Exercise materials –
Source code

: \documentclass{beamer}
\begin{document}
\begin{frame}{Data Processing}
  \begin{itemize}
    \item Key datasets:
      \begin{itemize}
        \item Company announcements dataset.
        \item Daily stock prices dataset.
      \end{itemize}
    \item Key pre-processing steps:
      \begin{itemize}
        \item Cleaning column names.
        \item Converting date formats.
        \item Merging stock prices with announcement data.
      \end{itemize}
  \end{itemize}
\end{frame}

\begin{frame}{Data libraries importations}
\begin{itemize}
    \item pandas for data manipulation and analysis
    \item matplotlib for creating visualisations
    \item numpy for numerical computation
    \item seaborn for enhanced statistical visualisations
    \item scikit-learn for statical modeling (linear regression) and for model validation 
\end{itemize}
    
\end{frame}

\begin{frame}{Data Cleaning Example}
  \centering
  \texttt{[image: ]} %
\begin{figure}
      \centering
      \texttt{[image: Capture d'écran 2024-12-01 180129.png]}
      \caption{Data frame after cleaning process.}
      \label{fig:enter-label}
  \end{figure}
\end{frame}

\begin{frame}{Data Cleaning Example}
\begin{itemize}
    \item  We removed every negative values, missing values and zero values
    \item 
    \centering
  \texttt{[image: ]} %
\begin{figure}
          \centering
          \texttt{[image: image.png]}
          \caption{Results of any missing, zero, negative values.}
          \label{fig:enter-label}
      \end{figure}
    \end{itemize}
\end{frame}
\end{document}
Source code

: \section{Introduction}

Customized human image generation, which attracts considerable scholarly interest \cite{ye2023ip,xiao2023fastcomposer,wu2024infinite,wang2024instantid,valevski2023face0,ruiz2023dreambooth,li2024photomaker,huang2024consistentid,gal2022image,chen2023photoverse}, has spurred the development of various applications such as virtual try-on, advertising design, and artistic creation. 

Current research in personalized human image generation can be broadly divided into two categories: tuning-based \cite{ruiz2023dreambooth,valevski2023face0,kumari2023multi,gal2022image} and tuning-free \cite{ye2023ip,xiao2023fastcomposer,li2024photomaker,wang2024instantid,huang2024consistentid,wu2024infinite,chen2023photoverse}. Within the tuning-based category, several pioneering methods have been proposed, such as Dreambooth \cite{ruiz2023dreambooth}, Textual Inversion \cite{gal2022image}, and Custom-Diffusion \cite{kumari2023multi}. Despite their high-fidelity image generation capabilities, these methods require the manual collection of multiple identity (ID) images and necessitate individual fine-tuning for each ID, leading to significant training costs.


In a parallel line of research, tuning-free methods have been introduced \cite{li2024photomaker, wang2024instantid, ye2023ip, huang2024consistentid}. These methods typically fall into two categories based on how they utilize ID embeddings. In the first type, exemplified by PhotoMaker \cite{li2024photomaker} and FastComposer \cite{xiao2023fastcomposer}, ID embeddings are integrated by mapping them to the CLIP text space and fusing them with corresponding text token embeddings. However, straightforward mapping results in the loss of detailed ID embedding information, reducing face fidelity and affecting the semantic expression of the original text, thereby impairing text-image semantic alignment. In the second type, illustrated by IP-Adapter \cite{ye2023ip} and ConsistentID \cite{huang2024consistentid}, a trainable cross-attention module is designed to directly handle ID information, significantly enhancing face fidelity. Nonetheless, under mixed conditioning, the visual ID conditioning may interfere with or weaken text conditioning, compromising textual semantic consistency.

Task instructions – Write out every record verbatim.

Completed task –
Source code

: \documentclass{beamer}
\begin{document}
\begin{frame}{Data Processing}
  \begin{itemize}
    \item Key datasets:
      \begin{itemize}
        \item Company announcements dataset.
        \item Daily stock prices dataset.
      \end{itemize}
    \item Key pre-processing steps:
      \begin{itemize}
        \item Cleaning column names.
        \item Converting date formats.
        \item Merging stock prices with announcement data.
      \end{itemize}
  \end{itemize}
\end{frame}

\begin{frame}{Data libraries importations}
\begin{itemize}
    \item pandas for data manipulation and analysis
    \item matplotlib for creating visualisations
    \item numpy for numerical computation
    \item seaborn for enhanced statistical visualisations
    \item scikit-learn for statical modeling (linear regression) and for model validation 
\end{itemize}
    
\end{frame}

\begin{frame}{Data Cleaning Example}
  \centering
  \texttt{[image: ]} %
\begin{figure}
      \centering
      \texttt{[image: Capture d'écran 2024-12-01 180129.png]}
      \caption{Data frame after cleaning process.}
      \label{fig:enter-label}
  \end{figure}
\end{frame}

\begin{frame}{Data Cleaning Example}
\begin{itemize}
    \item  We removed every negative values, missing values and zero values
    \item 
    \centering
  \texttt{[image: ]} %
\begin{figure}
          \centering
          \texttt{[image: image.png]}
          \caption{Results of any missing, zero, negative values.}
          \label{fig:enter-label}
      \end{figure}
    \end{itemize}
\end{frame}
\end{document}
Source code

: \section{Introduction}

Customized human image generation, which attracts considerable scholarly interest \cite{ye2023ip,xiao2023fastcomposer,wu2024infinite,wang2024instantid,valevski2023face0,ruiz2023dreambooth,li2024photomaker,huang2024consistentid,gal2022image,chen2023photoverse}, has spurred the development of various applications such as virtual try-on, advertising design, and artistic creation. 

Current research in personalized human image generation can be broadly divided into two categories: tuning-based \cite{ruiz2023dreambooth,valevski2023face0,kumari2023multi,gal2022image} and tuning-free \cite{ye2023ip,xiao2023fastcomposer,li2024photomaker,wang2024instantid,huang2024consistentid,wu2024infinite,chen2023photoverse}. Within the tuning-based category, several pioneering methods have been proposed, such as Dreambooth \cite{ruiz2023dreambooth}, Textual Inversion \cite{gal2022image}, and Custom-Diffusion \cite{kumari2023multi}. Despite their high-fidelity image generation capabilities, these methods require the manual collection of multiple identity (ID) images and necessitate individual fine-tuning for each ID, leading to significant training costs.


In a parallel line of research, tuning-free methods have been introduced \cite{li2024photomaker, wang2024instantid, ye2023ip, huang2024consistentid}. These methods typically fall into two categories based on how they utilize ID embeddings. In the first type, exemplified by PhotoMaker \cite{li2024photomaker} and FastComposer \cite{xiao2023fastcomposer}, ID embeddings are integrated by mapping them to the CLIP text space and fusing them with corresponding text token embeddings. However, straightforward mapping results in the loss of detailed ID embedding information, reducing face fidelity and affecting the semantic expression of the original text, thereby impairing text-image semantic alignment. In the second type, illustrated by IP-Adapter \cite{ye2023ip} and ConsistentID \cite{huang2024consistentid}, a trainable cross-attention module is designed to directly handle ID information, significantly enhancing face fidelity. Nonetheless, under mixed conditioning, the visual ID conditioning may interfere with or weaken text conditioning, compromising textual semantic consistency.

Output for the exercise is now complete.